| Exercise details |
Repeat all of the data exactly. Leave nothing out.

| Source material |
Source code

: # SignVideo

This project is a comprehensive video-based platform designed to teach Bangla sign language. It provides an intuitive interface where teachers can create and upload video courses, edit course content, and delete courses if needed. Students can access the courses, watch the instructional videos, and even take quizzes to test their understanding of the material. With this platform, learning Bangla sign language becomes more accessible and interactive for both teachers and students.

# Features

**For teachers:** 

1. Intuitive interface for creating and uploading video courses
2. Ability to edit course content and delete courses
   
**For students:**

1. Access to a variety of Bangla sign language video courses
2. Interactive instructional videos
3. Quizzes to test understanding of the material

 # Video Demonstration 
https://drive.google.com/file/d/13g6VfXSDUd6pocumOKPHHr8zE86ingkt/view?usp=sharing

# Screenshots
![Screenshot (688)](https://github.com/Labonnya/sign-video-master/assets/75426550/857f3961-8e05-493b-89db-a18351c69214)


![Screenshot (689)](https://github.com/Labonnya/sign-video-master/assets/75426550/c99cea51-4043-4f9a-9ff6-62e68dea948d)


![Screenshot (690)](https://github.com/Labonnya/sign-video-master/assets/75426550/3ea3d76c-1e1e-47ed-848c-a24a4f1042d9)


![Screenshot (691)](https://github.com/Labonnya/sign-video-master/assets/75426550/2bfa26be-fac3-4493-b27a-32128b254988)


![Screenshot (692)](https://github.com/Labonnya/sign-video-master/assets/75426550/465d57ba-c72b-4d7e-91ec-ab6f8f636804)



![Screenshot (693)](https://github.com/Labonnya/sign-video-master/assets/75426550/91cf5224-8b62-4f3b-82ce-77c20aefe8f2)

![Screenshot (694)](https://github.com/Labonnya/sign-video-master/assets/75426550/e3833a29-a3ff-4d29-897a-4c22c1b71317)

| Task solution |
Source code

: # SignVideo

This project is a comprehensive video-based platform designed to teach Bangla sign language. It provides an intuitive interface where teachers can create and upload video courses, edit course content, and delete courses if needed. Students can access the courses, watch the instructional videos, and even take quizzes to test their understanding of the material. With this platform, learning Bangla sign language becomes more accessible and interactive for both teachers and students.

# Features

**For teachers:** 

1. Intuitive interface for creating and uploading video courses
2. Ability to edit course content and delete courses
   
**For students:**

1. Access to a variety of Bangla sign language video courses
2. Interactive instructional videos
3. Quizzes to test understanding of the material

 # Video Demonstration 
https://drive.google.com/file/d/13g6VfXSDUd6pocumOKPHHr8zE86ingkt/view?usp=sharing

# Screenshots
![Screenshot (688)](https://github.com/Labonnya/sign-video-master/assets/75426550/857f3961-8e05-493b-89db-a18351c69214)


![Screenshot (689)](https://github.com/Labonnya/sign-video-master/assets/75426550/c99cea51-4043-4f9a-9ff6-62e68dea948d)


![Screenshot (690)](https://github.com/Labonnya/sign-video-master/assets/75426550/3ea3d76c-1e1e-47ed-848c-a24a4f1042d9)


![Screenshot (691)](https://github.com/Labonnya/sign-video-master/assets/75426550/2bfa26be-fac3-4493-b27a-32128b254988)


![Screenshot (692)](https://github.com/Labonnya/sign-video-master/assets/75426550/465d57ba-c72b-4d7e-91ec-ab6f8f636804)



![Screenshot (693)](https://github.com/Labonnya/sign-video-master/assets/75426550/91cf5224-8b62-4f3b-82ce-77c20aefe8f2)

![Screenshot (694)](https://github.com/Labonnya/sign-video-master/assets/75426550/e3833a29-a3ff-4d29-897a-4c22c1b71317)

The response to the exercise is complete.